Подруге почему-то захотелось встретить рассвет. Словно она подсознательно чувствовала, что их в её жизни осталось немного. Они с Мареком всё время целовались, а я банально уснула, пригревшись на диванчике, укрытая тёплой рубашкой Артура. Даже не помнила того момента, когда он набросил её на меня.
Вернувшись домой чуть позже, чем в четыре утра, я обнаружила, что дверь закрыта.

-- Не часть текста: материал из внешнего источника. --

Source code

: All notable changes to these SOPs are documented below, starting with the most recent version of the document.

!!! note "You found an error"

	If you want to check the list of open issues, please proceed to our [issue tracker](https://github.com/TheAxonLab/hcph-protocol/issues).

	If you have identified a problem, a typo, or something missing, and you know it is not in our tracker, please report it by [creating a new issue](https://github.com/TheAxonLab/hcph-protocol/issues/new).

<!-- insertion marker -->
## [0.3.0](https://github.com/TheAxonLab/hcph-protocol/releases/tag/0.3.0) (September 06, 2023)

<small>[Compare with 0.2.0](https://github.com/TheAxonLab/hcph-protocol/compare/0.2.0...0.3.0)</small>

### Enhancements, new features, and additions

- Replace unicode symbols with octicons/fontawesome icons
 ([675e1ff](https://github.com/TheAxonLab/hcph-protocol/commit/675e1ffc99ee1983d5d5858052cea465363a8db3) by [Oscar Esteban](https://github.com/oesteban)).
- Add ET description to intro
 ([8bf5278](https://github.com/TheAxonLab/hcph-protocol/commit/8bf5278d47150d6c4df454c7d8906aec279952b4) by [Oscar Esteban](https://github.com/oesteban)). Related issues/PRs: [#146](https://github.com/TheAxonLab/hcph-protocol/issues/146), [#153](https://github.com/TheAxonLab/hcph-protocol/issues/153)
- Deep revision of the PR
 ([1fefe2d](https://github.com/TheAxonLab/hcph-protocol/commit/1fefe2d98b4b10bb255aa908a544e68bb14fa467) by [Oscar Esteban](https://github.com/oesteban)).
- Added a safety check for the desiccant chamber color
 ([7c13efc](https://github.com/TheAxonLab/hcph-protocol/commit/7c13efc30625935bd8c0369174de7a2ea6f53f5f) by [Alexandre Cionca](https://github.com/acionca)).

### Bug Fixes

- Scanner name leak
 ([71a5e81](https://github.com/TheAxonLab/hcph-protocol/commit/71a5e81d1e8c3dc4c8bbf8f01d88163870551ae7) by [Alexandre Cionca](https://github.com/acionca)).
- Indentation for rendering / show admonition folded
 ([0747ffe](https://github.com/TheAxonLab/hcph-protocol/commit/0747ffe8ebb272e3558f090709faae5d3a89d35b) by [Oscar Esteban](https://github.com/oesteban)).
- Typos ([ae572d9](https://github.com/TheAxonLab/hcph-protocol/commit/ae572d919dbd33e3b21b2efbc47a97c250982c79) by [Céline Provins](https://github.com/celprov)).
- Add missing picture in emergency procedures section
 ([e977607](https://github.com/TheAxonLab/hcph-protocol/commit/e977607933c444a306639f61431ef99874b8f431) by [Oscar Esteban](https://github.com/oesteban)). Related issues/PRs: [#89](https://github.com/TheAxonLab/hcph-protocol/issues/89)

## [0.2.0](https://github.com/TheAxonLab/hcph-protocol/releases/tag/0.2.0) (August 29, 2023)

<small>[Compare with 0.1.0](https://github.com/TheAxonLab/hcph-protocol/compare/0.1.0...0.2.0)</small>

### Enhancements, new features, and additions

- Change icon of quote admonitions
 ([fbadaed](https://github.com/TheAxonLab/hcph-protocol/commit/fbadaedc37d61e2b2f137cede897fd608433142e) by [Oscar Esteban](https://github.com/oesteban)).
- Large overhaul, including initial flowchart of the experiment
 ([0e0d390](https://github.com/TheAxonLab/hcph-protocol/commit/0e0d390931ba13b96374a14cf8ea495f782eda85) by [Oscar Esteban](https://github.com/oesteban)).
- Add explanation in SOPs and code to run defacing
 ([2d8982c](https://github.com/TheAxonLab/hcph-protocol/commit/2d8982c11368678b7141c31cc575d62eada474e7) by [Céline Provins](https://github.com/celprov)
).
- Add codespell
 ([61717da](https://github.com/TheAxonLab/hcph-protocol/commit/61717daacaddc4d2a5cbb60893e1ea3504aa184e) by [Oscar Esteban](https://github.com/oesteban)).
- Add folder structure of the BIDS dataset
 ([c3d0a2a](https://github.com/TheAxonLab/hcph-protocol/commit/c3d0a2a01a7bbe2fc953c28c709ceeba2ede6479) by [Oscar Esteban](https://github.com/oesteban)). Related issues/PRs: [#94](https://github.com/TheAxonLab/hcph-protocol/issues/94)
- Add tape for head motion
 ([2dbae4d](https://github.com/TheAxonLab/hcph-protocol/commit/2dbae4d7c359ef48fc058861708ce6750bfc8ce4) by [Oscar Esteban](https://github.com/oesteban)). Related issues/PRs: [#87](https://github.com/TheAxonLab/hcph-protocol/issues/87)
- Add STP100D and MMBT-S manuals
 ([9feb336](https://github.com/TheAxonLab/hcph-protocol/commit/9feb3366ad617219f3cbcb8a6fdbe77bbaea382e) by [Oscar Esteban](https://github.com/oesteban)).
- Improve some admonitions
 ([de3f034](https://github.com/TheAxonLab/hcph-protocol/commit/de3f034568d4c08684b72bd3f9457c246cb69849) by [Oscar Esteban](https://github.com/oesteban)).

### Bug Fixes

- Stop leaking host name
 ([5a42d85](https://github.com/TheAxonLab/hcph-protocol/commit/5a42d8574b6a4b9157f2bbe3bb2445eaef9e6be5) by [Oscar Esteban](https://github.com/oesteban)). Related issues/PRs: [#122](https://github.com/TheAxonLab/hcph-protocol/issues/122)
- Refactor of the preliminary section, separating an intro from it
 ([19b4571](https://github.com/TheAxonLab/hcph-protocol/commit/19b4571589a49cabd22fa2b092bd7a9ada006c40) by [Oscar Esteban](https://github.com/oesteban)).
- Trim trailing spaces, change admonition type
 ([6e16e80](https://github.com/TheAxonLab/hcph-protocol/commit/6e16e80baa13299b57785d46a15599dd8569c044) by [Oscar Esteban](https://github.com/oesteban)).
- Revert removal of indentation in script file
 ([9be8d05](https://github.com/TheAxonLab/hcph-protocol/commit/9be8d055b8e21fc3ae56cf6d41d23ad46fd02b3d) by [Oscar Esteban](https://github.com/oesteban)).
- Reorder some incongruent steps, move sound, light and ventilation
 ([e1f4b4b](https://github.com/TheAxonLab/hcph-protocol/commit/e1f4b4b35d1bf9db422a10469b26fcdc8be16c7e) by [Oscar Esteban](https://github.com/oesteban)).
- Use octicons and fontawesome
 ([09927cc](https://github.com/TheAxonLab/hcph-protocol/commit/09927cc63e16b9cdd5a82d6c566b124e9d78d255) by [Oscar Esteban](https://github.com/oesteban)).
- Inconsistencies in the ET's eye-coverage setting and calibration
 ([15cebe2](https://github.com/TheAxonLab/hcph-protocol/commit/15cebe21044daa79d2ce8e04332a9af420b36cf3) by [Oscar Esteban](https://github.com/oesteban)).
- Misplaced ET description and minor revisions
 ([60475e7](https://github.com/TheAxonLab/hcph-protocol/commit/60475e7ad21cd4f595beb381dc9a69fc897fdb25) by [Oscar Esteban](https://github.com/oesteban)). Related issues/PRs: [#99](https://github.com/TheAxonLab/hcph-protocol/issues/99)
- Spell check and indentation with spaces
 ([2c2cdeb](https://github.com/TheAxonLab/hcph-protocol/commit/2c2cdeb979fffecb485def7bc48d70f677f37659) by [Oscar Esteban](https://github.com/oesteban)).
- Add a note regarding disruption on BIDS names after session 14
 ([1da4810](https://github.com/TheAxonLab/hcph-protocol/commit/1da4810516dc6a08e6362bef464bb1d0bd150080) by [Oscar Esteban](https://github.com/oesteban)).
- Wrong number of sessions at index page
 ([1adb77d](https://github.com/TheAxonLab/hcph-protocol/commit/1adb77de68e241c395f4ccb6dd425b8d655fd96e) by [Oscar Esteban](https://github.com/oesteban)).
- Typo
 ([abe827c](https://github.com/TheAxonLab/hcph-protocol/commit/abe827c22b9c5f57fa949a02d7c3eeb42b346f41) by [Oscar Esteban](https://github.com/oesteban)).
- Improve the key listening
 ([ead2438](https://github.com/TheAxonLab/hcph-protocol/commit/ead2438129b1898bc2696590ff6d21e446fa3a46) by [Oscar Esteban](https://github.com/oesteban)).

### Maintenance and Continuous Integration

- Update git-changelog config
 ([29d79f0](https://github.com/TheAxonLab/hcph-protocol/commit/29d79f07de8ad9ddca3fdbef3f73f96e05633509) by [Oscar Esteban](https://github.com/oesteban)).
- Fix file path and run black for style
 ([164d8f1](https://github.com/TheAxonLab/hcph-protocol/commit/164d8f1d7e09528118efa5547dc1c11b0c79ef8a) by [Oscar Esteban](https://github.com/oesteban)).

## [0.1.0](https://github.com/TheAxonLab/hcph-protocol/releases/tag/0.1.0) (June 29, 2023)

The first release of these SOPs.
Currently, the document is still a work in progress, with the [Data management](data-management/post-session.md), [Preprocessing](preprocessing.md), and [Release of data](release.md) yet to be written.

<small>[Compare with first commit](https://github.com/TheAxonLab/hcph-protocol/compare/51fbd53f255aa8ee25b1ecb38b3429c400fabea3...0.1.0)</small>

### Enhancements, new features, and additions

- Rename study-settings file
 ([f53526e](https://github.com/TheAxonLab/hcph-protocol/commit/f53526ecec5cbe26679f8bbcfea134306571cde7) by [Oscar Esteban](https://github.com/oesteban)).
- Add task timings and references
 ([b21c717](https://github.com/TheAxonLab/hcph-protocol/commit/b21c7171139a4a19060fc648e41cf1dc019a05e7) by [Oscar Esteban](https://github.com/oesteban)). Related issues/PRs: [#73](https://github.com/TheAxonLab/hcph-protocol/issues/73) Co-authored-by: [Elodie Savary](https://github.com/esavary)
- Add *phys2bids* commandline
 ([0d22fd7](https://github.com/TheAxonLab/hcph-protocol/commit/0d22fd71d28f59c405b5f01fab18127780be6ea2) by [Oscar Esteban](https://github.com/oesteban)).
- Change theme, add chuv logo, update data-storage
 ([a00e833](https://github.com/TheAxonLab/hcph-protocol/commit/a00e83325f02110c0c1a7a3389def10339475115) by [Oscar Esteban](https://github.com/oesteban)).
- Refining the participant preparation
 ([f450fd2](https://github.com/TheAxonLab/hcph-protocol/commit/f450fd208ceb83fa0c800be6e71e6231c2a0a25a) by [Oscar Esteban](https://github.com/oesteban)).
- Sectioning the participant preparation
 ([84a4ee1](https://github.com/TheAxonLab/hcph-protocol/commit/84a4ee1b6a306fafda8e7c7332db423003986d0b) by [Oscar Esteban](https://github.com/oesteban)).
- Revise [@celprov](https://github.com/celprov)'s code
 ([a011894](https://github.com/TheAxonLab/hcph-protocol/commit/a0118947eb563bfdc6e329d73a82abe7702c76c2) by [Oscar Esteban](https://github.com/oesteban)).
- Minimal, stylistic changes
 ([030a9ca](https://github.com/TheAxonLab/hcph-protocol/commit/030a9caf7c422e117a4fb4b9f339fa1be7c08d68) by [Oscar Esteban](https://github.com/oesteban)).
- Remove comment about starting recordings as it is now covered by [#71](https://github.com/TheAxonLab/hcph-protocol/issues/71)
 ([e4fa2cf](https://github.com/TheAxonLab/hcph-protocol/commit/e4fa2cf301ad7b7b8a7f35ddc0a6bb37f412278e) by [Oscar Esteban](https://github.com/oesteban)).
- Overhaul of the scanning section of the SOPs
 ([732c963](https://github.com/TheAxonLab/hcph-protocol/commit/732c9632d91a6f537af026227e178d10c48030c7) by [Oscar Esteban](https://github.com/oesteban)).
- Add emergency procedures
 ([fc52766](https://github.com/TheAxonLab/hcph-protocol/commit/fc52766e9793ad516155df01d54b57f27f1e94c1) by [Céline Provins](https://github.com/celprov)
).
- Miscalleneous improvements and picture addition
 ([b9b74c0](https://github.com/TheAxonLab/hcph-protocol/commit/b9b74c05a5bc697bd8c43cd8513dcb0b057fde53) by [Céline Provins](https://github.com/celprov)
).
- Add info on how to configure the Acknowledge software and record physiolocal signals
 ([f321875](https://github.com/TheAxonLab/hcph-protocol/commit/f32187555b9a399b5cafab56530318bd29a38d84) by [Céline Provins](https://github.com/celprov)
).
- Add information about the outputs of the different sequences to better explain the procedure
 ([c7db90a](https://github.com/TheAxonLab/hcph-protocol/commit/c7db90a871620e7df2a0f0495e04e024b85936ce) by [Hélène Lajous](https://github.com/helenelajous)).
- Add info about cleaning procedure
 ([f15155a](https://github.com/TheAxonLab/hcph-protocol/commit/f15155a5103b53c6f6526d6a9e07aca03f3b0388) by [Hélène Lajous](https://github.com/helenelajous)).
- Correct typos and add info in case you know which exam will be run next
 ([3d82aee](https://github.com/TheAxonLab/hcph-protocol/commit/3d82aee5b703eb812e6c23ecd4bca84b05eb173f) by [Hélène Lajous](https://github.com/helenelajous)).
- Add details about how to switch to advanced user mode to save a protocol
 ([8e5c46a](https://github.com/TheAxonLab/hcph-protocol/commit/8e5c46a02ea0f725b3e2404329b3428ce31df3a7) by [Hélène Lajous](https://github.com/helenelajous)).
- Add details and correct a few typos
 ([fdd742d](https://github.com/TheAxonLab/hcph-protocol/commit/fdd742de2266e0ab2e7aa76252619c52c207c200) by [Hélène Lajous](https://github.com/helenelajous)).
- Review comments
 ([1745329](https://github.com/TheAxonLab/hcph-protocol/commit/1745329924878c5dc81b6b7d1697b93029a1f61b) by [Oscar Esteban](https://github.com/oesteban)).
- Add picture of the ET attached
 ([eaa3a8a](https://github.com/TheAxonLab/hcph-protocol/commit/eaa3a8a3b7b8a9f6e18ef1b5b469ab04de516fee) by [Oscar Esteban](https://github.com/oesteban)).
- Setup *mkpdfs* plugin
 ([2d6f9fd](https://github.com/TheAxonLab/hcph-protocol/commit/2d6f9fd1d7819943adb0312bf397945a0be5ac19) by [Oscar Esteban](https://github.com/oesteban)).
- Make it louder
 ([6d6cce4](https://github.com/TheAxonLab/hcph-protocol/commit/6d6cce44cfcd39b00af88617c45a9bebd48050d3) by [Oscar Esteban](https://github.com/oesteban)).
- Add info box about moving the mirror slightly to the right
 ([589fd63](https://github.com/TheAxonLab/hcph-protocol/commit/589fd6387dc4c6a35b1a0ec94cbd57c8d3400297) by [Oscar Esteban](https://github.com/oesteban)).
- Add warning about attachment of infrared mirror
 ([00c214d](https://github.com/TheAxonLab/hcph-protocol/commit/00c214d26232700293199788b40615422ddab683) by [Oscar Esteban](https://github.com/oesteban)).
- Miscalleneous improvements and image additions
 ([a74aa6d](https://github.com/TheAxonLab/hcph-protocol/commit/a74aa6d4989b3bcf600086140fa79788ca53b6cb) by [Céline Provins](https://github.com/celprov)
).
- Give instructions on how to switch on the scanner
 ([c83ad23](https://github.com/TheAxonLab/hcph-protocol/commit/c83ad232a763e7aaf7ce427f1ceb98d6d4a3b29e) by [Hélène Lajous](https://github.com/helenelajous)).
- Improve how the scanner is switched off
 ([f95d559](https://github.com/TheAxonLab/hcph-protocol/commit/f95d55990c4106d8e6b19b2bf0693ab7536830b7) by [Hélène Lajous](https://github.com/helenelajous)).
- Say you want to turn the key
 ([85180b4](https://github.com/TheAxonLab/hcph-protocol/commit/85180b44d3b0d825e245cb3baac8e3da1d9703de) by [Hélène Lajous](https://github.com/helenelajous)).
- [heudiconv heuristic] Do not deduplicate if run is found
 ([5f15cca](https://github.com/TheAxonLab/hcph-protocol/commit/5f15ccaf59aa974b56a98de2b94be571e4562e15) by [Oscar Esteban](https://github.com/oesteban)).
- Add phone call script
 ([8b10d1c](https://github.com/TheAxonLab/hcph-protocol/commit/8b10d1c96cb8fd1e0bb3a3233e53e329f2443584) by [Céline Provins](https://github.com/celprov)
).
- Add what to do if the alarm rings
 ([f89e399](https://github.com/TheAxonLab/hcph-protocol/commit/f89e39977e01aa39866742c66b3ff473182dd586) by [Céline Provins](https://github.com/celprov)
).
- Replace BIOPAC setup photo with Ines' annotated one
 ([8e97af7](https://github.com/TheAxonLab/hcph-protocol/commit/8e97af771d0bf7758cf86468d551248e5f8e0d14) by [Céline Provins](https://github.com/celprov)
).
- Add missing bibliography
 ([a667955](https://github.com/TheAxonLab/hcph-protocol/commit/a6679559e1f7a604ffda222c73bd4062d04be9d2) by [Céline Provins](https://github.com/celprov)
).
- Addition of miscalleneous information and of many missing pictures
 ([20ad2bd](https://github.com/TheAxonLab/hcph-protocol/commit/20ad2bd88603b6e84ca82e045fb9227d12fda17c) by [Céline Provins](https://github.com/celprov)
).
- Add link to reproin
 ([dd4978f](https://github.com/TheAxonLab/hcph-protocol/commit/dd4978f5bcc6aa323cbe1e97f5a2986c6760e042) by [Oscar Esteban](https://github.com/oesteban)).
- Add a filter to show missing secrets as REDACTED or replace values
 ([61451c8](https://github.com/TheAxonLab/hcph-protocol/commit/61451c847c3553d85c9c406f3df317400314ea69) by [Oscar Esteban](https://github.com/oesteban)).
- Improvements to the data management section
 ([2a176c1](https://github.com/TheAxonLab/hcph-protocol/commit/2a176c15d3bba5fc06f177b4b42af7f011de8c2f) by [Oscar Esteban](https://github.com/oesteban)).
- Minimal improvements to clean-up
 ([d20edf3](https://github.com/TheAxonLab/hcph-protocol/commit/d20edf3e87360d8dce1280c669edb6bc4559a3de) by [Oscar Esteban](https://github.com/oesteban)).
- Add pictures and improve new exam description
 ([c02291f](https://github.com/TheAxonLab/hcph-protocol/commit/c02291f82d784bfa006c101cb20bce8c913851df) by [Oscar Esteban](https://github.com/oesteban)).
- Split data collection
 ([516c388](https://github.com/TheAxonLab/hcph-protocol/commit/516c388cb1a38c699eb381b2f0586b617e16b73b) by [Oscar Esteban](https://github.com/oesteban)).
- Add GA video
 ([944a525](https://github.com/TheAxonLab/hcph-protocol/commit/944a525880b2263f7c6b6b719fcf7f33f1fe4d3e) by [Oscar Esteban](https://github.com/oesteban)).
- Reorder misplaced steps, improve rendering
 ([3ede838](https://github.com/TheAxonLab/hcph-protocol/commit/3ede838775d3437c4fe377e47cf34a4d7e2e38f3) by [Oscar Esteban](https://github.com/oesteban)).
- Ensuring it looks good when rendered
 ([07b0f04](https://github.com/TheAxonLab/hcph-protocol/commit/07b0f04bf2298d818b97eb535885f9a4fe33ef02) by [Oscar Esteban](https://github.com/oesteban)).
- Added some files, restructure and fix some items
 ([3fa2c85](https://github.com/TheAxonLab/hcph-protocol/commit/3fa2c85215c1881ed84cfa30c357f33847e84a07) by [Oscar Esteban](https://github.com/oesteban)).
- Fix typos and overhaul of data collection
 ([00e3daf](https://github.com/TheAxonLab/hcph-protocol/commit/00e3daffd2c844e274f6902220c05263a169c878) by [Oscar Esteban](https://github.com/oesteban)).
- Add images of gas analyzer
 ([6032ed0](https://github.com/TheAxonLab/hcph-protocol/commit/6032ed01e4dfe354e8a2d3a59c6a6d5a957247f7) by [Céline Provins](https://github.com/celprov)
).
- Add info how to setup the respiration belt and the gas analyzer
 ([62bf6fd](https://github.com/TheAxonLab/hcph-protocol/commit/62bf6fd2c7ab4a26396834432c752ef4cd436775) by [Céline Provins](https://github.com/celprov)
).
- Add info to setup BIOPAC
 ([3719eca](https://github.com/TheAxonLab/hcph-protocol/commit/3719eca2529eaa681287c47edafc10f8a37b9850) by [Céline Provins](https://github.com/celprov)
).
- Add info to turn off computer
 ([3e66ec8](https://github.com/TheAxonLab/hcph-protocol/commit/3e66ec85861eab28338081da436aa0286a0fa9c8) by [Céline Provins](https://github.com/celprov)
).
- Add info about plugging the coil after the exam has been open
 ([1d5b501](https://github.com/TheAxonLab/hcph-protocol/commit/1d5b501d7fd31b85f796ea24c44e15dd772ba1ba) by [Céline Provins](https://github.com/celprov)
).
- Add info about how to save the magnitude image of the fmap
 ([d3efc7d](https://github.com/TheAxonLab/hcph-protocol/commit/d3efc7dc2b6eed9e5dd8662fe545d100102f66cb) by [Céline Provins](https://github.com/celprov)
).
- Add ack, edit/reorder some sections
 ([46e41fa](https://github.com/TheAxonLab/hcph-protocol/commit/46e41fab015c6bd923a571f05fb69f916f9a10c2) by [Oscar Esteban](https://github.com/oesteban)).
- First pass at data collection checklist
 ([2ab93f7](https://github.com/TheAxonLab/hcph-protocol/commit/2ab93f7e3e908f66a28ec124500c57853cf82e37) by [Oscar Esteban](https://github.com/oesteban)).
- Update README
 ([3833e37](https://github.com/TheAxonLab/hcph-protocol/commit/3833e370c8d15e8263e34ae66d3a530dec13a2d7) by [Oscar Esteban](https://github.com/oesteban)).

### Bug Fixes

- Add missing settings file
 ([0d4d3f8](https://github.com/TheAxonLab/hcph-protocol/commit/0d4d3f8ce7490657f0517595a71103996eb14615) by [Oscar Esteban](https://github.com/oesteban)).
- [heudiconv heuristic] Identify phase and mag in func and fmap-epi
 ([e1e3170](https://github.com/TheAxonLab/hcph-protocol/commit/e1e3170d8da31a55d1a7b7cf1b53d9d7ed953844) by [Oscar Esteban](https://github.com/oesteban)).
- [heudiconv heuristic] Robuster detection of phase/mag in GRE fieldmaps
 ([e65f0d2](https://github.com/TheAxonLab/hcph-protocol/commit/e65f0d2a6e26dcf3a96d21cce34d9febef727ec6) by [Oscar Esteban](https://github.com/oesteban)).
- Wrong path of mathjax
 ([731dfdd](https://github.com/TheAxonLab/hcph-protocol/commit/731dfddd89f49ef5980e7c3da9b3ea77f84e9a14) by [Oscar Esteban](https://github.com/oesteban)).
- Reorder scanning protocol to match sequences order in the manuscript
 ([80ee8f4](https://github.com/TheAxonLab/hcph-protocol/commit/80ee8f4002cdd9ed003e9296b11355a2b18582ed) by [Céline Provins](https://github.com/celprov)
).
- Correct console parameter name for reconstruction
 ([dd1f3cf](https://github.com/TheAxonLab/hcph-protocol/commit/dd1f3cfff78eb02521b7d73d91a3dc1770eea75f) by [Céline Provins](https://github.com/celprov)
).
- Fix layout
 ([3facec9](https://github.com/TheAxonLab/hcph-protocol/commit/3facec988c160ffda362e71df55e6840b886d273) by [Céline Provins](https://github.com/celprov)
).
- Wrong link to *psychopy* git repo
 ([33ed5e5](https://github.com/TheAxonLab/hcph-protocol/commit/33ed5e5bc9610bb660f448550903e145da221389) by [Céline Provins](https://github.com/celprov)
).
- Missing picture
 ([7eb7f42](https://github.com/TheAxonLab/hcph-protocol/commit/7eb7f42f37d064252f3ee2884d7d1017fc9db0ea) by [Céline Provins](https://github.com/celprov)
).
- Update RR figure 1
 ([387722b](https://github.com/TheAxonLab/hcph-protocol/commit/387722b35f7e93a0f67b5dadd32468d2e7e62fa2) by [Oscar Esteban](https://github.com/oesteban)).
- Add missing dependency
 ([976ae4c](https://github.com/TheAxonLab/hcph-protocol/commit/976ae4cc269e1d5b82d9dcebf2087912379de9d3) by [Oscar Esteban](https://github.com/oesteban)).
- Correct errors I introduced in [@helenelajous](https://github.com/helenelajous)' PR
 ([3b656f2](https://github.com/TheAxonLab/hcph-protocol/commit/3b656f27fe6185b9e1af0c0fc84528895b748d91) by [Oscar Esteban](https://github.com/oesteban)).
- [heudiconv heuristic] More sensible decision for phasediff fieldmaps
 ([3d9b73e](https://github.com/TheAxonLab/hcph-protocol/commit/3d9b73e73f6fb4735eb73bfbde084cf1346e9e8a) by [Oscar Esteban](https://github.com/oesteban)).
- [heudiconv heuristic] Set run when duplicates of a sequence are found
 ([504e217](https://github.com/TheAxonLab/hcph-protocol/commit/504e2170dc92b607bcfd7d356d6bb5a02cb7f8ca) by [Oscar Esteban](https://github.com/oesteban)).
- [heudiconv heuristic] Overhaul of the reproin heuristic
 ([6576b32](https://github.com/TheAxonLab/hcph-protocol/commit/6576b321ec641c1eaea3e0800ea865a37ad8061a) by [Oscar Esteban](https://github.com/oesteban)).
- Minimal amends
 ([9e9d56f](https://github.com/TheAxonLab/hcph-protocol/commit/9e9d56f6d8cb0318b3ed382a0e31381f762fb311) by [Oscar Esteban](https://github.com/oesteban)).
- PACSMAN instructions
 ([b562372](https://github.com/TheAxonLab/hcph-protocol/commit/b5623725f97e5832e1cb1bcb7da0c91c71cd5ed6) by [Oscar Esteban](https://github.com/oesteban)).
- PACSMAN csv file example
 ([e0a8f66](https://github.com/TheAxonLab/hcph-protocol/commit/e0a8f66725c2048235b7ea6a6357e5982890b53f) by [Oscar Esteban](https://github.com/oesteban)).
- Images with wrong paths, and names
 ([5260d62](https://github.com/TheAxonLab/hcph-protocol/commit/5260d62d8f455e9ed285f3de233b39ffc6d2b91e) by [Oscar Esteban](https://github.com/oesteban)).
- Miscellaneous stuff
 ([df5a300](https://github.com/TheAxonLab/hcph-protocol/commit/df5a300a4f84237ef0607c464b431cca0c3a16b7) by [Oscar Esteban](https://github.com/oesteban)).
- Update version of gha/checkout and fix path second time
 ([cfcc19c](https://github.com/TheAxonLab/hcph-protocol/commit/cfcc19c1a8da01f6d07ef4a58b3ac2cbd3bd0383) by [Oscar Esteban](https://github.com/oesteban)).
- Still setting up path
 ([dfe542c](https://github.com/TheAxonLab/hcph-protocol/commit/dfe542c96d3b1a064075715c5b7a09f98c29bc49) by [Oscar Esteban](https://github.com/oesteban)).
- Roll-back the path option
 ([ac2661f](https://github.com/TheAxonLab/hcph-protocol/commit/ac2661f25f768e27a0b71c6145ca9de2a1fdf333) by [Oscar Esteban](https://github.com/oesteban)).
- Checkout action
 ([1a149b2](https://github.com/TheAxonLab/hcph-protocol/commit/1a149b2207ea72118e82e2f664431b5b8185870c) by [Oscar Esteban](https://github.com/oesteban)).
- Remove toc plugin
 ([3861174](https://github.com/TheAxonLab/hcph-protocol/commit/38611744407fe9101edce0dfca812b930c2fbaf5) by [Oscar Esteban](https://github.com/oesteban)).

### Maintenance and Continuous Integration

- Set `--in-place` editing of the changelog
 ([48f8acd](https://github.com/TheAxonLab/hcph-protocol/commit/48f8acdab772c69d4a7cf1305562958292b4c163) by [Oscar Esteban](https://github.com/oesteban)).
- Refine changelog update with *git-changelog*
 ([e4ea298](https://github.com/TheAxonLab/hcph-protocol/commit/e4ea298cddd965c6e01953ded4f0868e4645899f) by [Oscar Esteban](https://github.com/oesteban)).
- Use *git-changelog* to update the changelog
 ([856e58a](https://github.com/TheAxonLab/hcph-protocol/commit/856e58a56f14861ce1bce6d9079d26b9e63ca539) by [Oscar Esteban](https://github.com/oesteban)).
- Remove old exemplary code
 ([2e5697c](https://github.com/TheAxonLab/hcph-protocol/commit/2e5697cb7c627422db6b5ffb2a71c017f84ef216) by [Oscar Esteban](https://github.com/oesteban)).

То ли папа по привычке набросил изнутри крючок, то ли мама решила, что я останусь ночевать у соседей из-за праздника. Стучать кулаками в дверь и будить всю округу я не стала. Вернулась к соседям. Анна Владимировна мирно спала в своей комнате. Марек и Ева уже лежали, разложив трёхместный диван. В комнате подруги стоял ещё другой, где мы часто сидели с Артуром. Но, по понятным причинам, меня там никто видеть не хотел. Артур, который и впустил меня в дом, молча кивнул в сторону своей комнаты. Она у него была совсем крошечной и вмещала лишь шкаф и небольшую тахту. Поэтому его стол с компьютером стоял в комнате Евы.
Следует отметить, что Марек в свои двадцать четыре был весьма стройным. Мышцы он нарастил позже. «Заматерел вместе с городом», — шутила я. Артур уже тогда выделялся спортивной фигурой. Всё также молча он указал мне на свою тахту и стал раздеваться. Стянул майку, взялся за молнию джинсов и наши взгляды вновь встретились. Я поспешно отвернулась, а он тихо выругался. Стянул джинсы, но надел поверх нижнего белья шорты. Собираясь к Еве, я обычно одевала просторную майку и шорты. Но сегодня, в честь праздника подруги, на мне был лёгкий сарафан длиной чуть за колено. Весь городской рынок в том году пестрел ими. Как и полагалось, под сарафаном был надет бюстгальтер. Хотя к моей груди определение «прыщик» не подходило, она всё же была небольшой. Поэтому я предпочитала модели бюстгальтеров с поролоновой чашечкой. И теперь в маленькой жаркой комнате Артура я представить не могла, как буду спать в этой конструкции. Когда он погасил свет, тихо стянула лифчик и сунула под подушку. Одну на двоих.
— Чёрт! — пробормотал парень и вновь щёлкнул выключателем висящего на стене ночника. — Эля, лезь к стенке. Я спихну тебя на пол, если усну и платье сними. Оно не только превратиться в тряпку, но я его всё время буду прижимать.
Он уже его прижимал.
— Но под ним у меня ничего нет, — возразила я.
— Даже белья?
— Трусики. Лифчик я сняла. Он под подушкой.
Артур вытащил мой лифчик, покрутил его из стороны в сторону и бросил на собственные джинсы, лежащие на стуле.
— Снимай платье, сейчас посмотрю тебе свою майку. Или ты не наденешь чужую вещь?
Я не сразу поняла суть вопроса. Почему чужую? Это ведь его вещь! Но вслух сказала другое:
— Надену.
Его майка доходила мне до колена. Я легла на бок, повернувшись к стене лицом. Он вновь сел через несколько минут. Но ночник включать не стал.
— Эля, я сниму шорты. Останусь в белье. Хорошо? Невозможно под двумя слоями одежды.
— Снимай.
Я первый раз спала с мужчиной, тело которого так тесно прижималось к моему. Впрочем, если бы он не прижимался, всё равно был бы первым. С кем я спала.